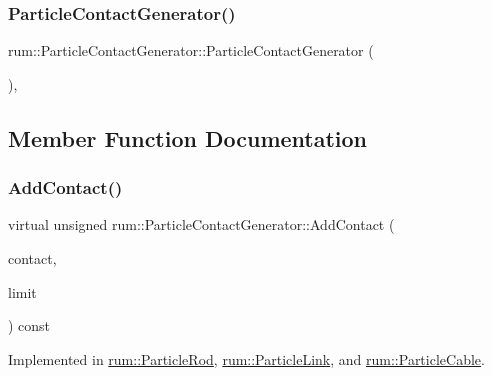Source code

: \mbox{\label{classrum_1_1_particle_contact_generator_aefec37ffef72a54397c6952c6d2e65ba}} 
\subsubsection{\texorpdfstring{Particle\+Contact\+Generator()}{ParticleContactGenerator()}}
{\footnotesize\ttfamily rum\+::\+Particle\+Contact\+Generator\+::\+Particle\+Contact\+Generator (\begin{DoxyParamCaption}{ }\end{DoxyParamCaption})\hspace{0.3cm}{\ttfamily [explicit]}, {\ttfamily [protected]}}



\subsection{Member Function Documentation}
\mbox{\label{classrum_1_1_particle_contact_generator_a99c829af7d261ff236a4d829374daa9b}} 
\subsubsection{\texorpdfstring{Add\+Contact()}{AddContact()}}
{\footnotesize\ttfamily virtual unsigned rum\+::\+Particle\+Contact\+Generator\+::\+Add\+Contact (\begin{DoxyParamCaption}\item[{\hyperlink{classrum_1_1_particle_contact}{Particle\+Contact} $\ast$}]{contact,  }\item[{unsigned int}]{limit }\end{DoxyParamCaption}) const\hspace{0.3cm}{\ttfamily [pure virtual]}}



Implemented in \hyperlink{classrum_1_1_particle_rod_abc0fad39193787cb65e937cd7d20874e}{rum\+::\+Particle\+Rod}, \hyperlink{classrum_1_1_particle_link_a86e7dbac23cd26fce627bf5ed1fae6f5}{rum\+::\+Particle\+Link}, and \hyperlink{classrum_1_1_particle_cable_a06c6184b7e1d6047db4f732b132fb329}{rum\+::\+Particle\+Cable}.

════════

Check each line of the entries above for the string "footnotesize", and return those that contain it.

{\footnotesize\ttfamily rum\+::\+Particle\+Contact\+Generator\+::\+Particle\+Contact\+Generator (\begin{DoxyParamCaption}{ }\end{DoxyParamCaption})\hspace{0.3cm}{\ttfamily [explicit]}, {\ttfamily [protected]}}
{\footnotesize\ttfamily virtual unsigned rum\+::\+Particle\+Contact\+Generator\+::\+Add\+Contact (\begin{DoxyParamCaption}\item[{\hyperlink{classrum_1_1_particle_contact}{Particle\+Contact} $\ast$}]{contact,  }\item[{unsigned int}]{limit }\end{DoxyParamCaption}) const\hspace{0.3cm}{\ttfamily [pure virtual]}}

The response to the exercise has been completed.